PROBLEM STATEMENT: Return each record verbatim, images excluded.

[[ EXCERPTED DATA open ]]

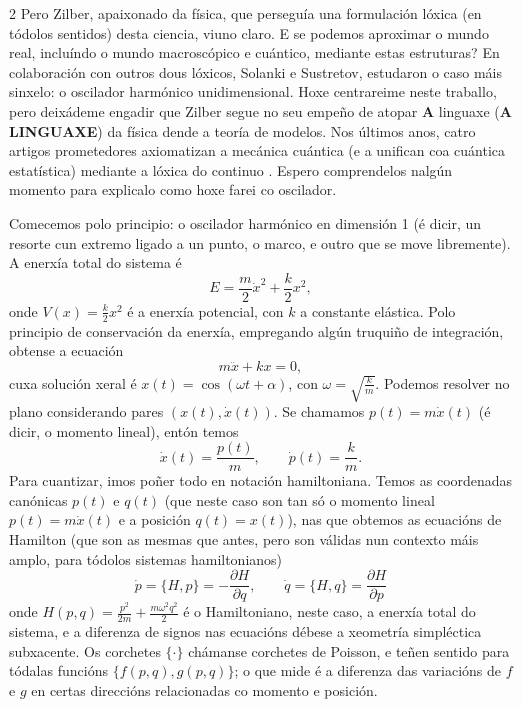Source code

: \begin{multicols}{2}
Pero Zilber, apaixonado da física, que perseguía una formulación lóxica (en
tódolos sentidos) desta ciencia, viuno claro. E se podemos aproximar o mundo
real, incluíndo o mundo macroscópico e cuántico, mediante estas estruturas? En
colaboración con outros dous lóxicos, Solanki e Sustretov, estudaron o caso
máis sinxelo: o oscilador harmónico unidimensional. Hoxe centrareime neste
traballo, pero deixádeme engadir que Zilber segue no seu empeño de atopar
\textbf{A} linguaxe (\textbf{A LINGUAXE}) da física dende a teoría de modelos.
Nos últimos anos, catro artigos prometedores axiomatizan a mecánica cuántica (e
a unifican coa cuántica estatística) mediante a lóxica do continuo
\cite{Zilber1_2025}\cite{Zilber2_2025}\cite{Zilber3_2024}\cite{Zilber_2023}.
Espero comprendelos nalgún momento para explicalo como hoxe farei co oscilador.

Comecemos polo principio: o oscilador harmónico en dimensión 1 (é dicir, un
resorte cun extremo ligado a un punto, o marco, e outro que se move libremente).
A enerxía total do sistema é
%
\begin{equation}
    E=\frac{m}{2}\dot{x}^2+\frac{k}{2}x^2,
\end{equation}
%
onde $V(x)=\frac{k}{2}x^2$ é a enerxía potencial, con $k$ a constante elástica. Polo principio de conservación da enerxía, empregando algún
truquiño de integración, obtense a ecuación
%
\begin{equation}
    m\ddot{x}+kx=0,
\end{equation}
%
cuxa solución xeral é $x(t)=\cos(\omega t+\alpha)$, con
$\omega=\sqrt{\frac{k}{m}}$. Podemos resolver no plano considerando pares
$(x(t),\dot{x}(t))$. Se chamamos $p(t)=m\dot{x}(t)$ (é dicir, o momento
lineal), entón temos
%
\begin{equation}
    \dot{x}(t)=\frac{p(t)}{m},\qquad\dot{p}(t)=\frac{k}{m}.
\end{equation}
%
Para cuantizar, imos poñer todo en notación hamiltoniana. Temos as coordenadas
canónicas $p(t)$ e $q(t)$ (que neste caso son tan só o momento lineal
$p(t)=m\dot{x}(t)$ e a posición $q(t)=x(t)$), nas que obtemos as ecuacións de
Hamilton (que son as mesmas que antes, pero son válidas nun contexto máis
amplo, para tódolos sistemas hamiltonianos)
%
\begin{equation}
    \dot{p}=\{H,p\}=-\frac{\partial H}{\partial q},
    \qquad
    \dot{q}=\{H,q\}=\frac{\partial H}{\partial p}
\end{equation}
%
onde $H(p,q)=\frac{p^2}{2m}+\frac{m\omega^2q^2}{2}$ é o Hamiltoniano, neste
caso, a enerxía total do sistema, e a diferenza de signos nas ecuacións
débese a xeometría simpléctica subxacente. Os corchetes $\{\cdot \}$ chámanse
corchetes de Poisson, e teñen sentido para tódalas funcións
$\{f(p,q),g(p,q)\}$; o que mide é a diferenza das variacións de $f$ e $g$ en 
certas direccións relacionadas co momento e posición.


\end{multicols}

[[ EXCERPTED DATA closed ]]

SOLVED EXERCISE:
Source code

: \begin{multicols}{2}
Pero Zilber, apaixonado da física, que perseguía una formulación lóxica (en
tódolos sentidos) desta ciencia, viuno claro. E se podemos aproximar o mundo
real, incluíndo o mundo macroscópico e cuántico, mediante estas estruturas? En
colaboración con outros dous lóxicos, Solanki e Sustretov, estudaron o caso
máis sinxelo: o oscilador harmónico unidimensional. Hoxe centrareime neste
traballo, pero deixádeme engadir que Zilber segue no seu empeño de atopar
\textbf{A} linguaxe (\textbf{A LINGUAXE}) da física dende a teoría de modelos.
Nos últimos anos, catro artigos prometedores axiomatizan a mecánica cuántica (e
a unifican coa cuántica estatística) mediante a lóxica do continuo
\cite{Zilber1_2025}\cite{Zilber2_2025}\cite{Zilber3_2024}\cite{Zilber_2023}.
Espero comprendelos nalgún momento para explicalo como hoxe farei co oscilador.

Comecemos polo principio: o oscilador harmónico en dimensión 1 (é dicir, un
resorte cun extremo ligado a un punto, o marco, e outro que se move libremente).
A enerxía total do sistema é
%
\begin{equation}
    E=\frac{m}{2}\dot{x}^2+\frac{k}{2}x^2,
\end{equation}
%
onde $V(x)=\frac{k}{2}x^2$ é a enerxía potencial, con $k$ a constante elástica. Polo principio de conservación da enerxía, empregando algún
truquiño de integración, obtense a ecuación
%
\begin{equation}
    m\ddot{x}+kx=0,
\end{equation}
%
cuxa solución xeral é $x(t)=\cos(\omega t+\alpha)$, con
$\omega=\sqrt{\frac{k}{m}}$. Podemos resolver no plano considerando pares
$(x(t),\dot{x}(t))$. Se chamamos $p(t)=m\dot{x}(t)$ (é dicir, o momento
lineal), entón temos
%
\begin{equation}
    \dot{x}(t)=\frac{p(t)}{m},\qquad\dot{p}(t)=\frac{k}{m}.
\end{equation}
%
Para cuantizar, imos poñer todo en notación hamiltoniana. Temos as coordenadas
canónicas $p(t)$ e $q(t)$ (que neste caso son tan só o momento lineal
$p(t)=m\dot{x}(t)$ e a posición $q(t)=x(t)$), nas que obtemos as ecuacións de
Hamilton (que son as mesmas que antes, pero son válidas nun contexto máis
amplo, para tódolos sistemas hamiltonianos)
%
\begin{equation}
    \dot{p}=\{H,p\}=-\frac{\partial H}{\partial q},
    \qquad
    \dot{q}=\{H,q\}=\frac{\partial H}{\partial p}
\end{equation}
%
onde $H(p,q)=\frac{p^2}{2m}+\frac{m\omega^2q^2}{2}$ é o Hamiltoniano, neste
caso, a enerxía total do sistema, e a diferenza de signos nas ecuacións
débese a xeometría simpléctica subxacente. Os corchetes $\{\cdot \}$ chámanse
corchetes de Poisson, e teñen sentido para tódalas funcións
$\{f(p,q),g(p,q)\}$; o que mide é a diferenza das variacións de $f$ e $g$ en 
certas direccións relacionadas co momento e posición.


\end{multicols}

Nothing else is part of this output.